Doctoral Candidate in English & Women's and Gender Studies
she/her/hers
About
Education
I earned my B.A. in English Literature with a minor in Africana Studies from the University of Toledo in 2016 and my M.A. in English Language and Literature from the University of Michigan in 2019. I plan to defend my dissertation "Desiring Bodies, Imagining Selves: Black Trans* Narratives and the Erotics of Imagination" in Winter 2023.
Research Interests
My current research interests include 20th and 21st century African American fiction, life writing studies, Black feminist theory, trans* & queer of color critique, and abolitionist studies.

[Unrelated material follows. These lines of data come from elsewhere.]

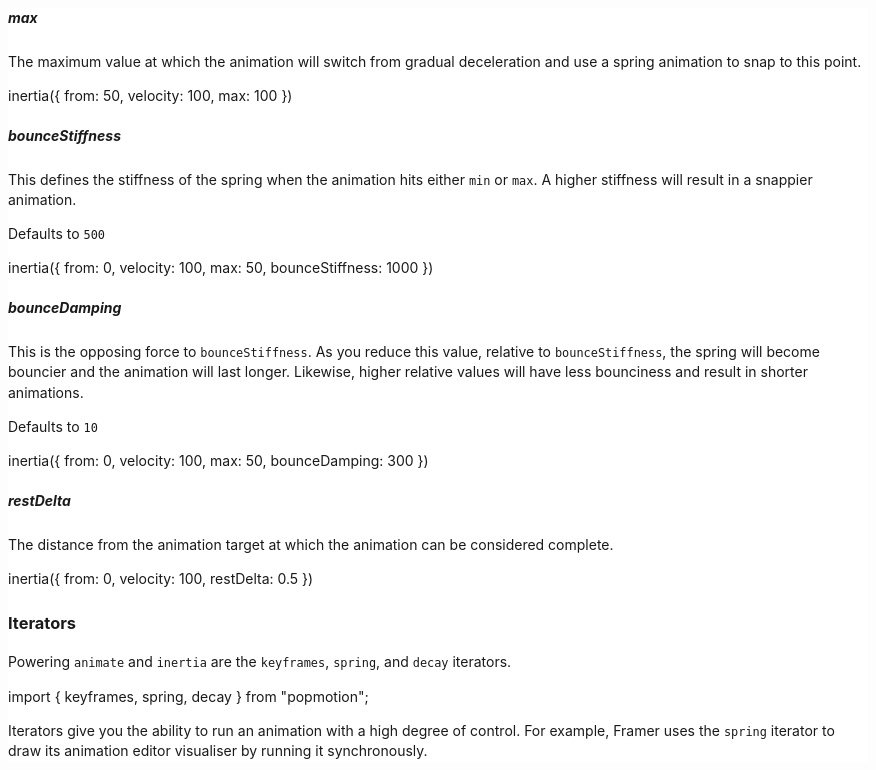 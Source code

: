 ##### max

The maximum value at which the animation will switch from gradual deceleration and use a spring animation to snap to this point.

inertia({
  from: 50,
  velocity: 100,
  max: 100
})

##### bounceStiffness

This defines the stiffness of the spring when the animation hits either `min` or `max`. A higher stiffness will result in a snappier animation.

Defaults to `500`

inertia({
  from: 0,
  velocity: 100,
  max: 50,
  bounceStiffness: 1000
})

##### bounceDamping

This is the opposing force to `bounceStiffness`. As you reduce this value, relative to `bounceStiffness`, the spring will become bouncier and the animation will last longer. Likewise, higher relative values will have less bounciness and result in shorter animations.

Defaults to `10`

inertia({
  from: 0,
  velocity: 100,
  max: 50,
  bounceDamping: 300
})

##### restDelta

The distance from the animation target at which the animation can be considered complete.

inertia({
  from: 0,
  velocity: 100,
  restDelta: 0.5
})

### Iterators

Powering `animate` and `inertia` are the `keyframes`, `spring`, and `decay` iterators.

import { keyframes, spring, decay } from "popmotion";

Iterators give you the ability to run an animation with a high degree of control. For example, Framer uses the `spring` iterator to draw its animation editor visualiser by running it synchronously.
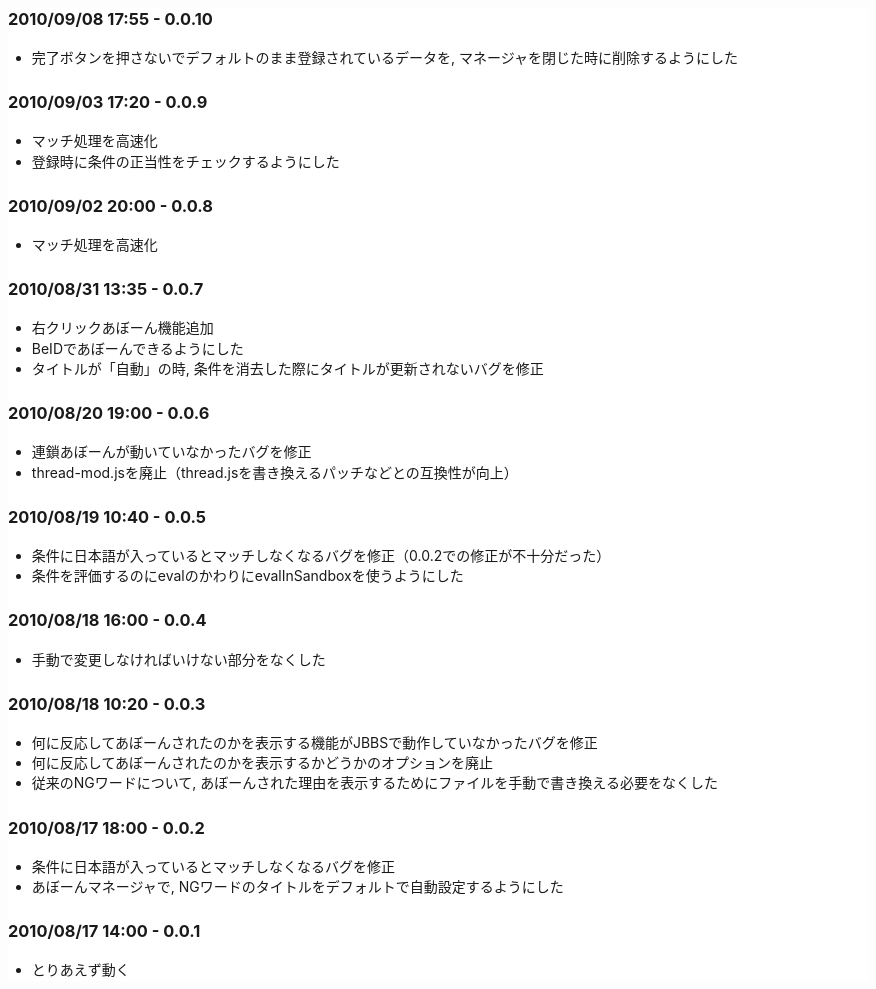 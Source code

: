 ### 2010/09/08 17:55 - 0.0.10
- 完了ボタンを押さないでデフォルトのまま登録されているデータを, マネージャを閉じた時に削除するようにした

### 2010/09/03 17:20 - 0.0.9
- マッチ処理を高速化
- 登録時に条件の正当性をチェックするようにした

### 2010/09/02 20:00 - 0.0.8
- マッチ処理を高速化

### 2010/08/31 13:35 - 0.0.7
- 右クリックあぼーん機能追加
- BeIDであぼーんできるようにした
- タイトルが「自動」の時, 条件を消去した際にタイトルが更新されないバグを修正

### 2010/08/20 19:00 - 0.0.6
- 連鎖あぼーんが動いていなかったバグを修正
- thread-mod.jsを廃止（thread.jsを書き換えるパッチなどとの互換性が向上）

### 2010/08/19 10:40 - 0.0.5
- 条件に日本語が入っているとマッチしなくなるバグを修正（0.0.2での修正が不十分だった）
- 条件を評価するのにevalのかわりにevalInSandboxを使うようにした

### 2010/08/18 16:00 - 0.0.4
- 手動で変更しなければいけない部分をなくした

### 2010/08/18 10:20 - 0.0.3
- 何に反応してあぼーんされたのかを表示する機能がJBBSで動作していなかったバグを修正
- 何に反応してあぼーんされたのかを表示するかどうかのオプションを廃止
- 従来のNGワードについて, あぼーんされた理由を表示するためにファイルを手動で書き換える必要をなくした

### 2010/08/17 18:00 - 0.0.2
- 条件に日本語が入っているとマッチしなくなるバグを修正
- あぼーんマネージャで, NGワードのタイトルをデフォルトで自動設定するようにした

### 2010/08/17 14:00 - 0.0.1
- とりあえず動く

My dissertation argues that 20th and 21st century life narratives produced by black trans* women employ what I term critical trans* imagination in order to access what Audre Lorde describes as "erotic power and knowledge." Deploying imagination as a multisensory and interdisciplinary bridge between the spiritual and political realms, these life writers actively theorize and reimagine the relationship between structural transmisogynoir and and other possible organizations of life for trans and queer people of color. By attending to both the affinities and tensions within this understudied archive, this project upends the hegemonic narrative foundations rooted within institutionalized transgender studies and demonstrate how centering black, trans*-generated knowledge aids in crafting new pathways to actualizing radical social transformation.
Professional Experience
I'm the current Associate Editor of Book Reviews for TSQ: Transgender Studies Quarterly. I'm also collaborating with other trans women of color creatives and writers on an anthology project tentatively titled Paradise on the Margins: Worldmaking by Trans Women of Color. For the call for submissions and other updates, visit our website here.
Publications
"Imagining Otherly: Performing Possible Black Trans Feminist Futures in Tangerine." TSQ: Transgender Studies Quarterly 6.4 (November 2019): 481-490.
"The Arrival of Black Trans Mattering." Review of C. Riley Snorton's Black on Both Sides: A Racial History of Trans Identity. GLQ: A Journal of Lesbian and Gay Studies 25.4 (October 2019): 667-669.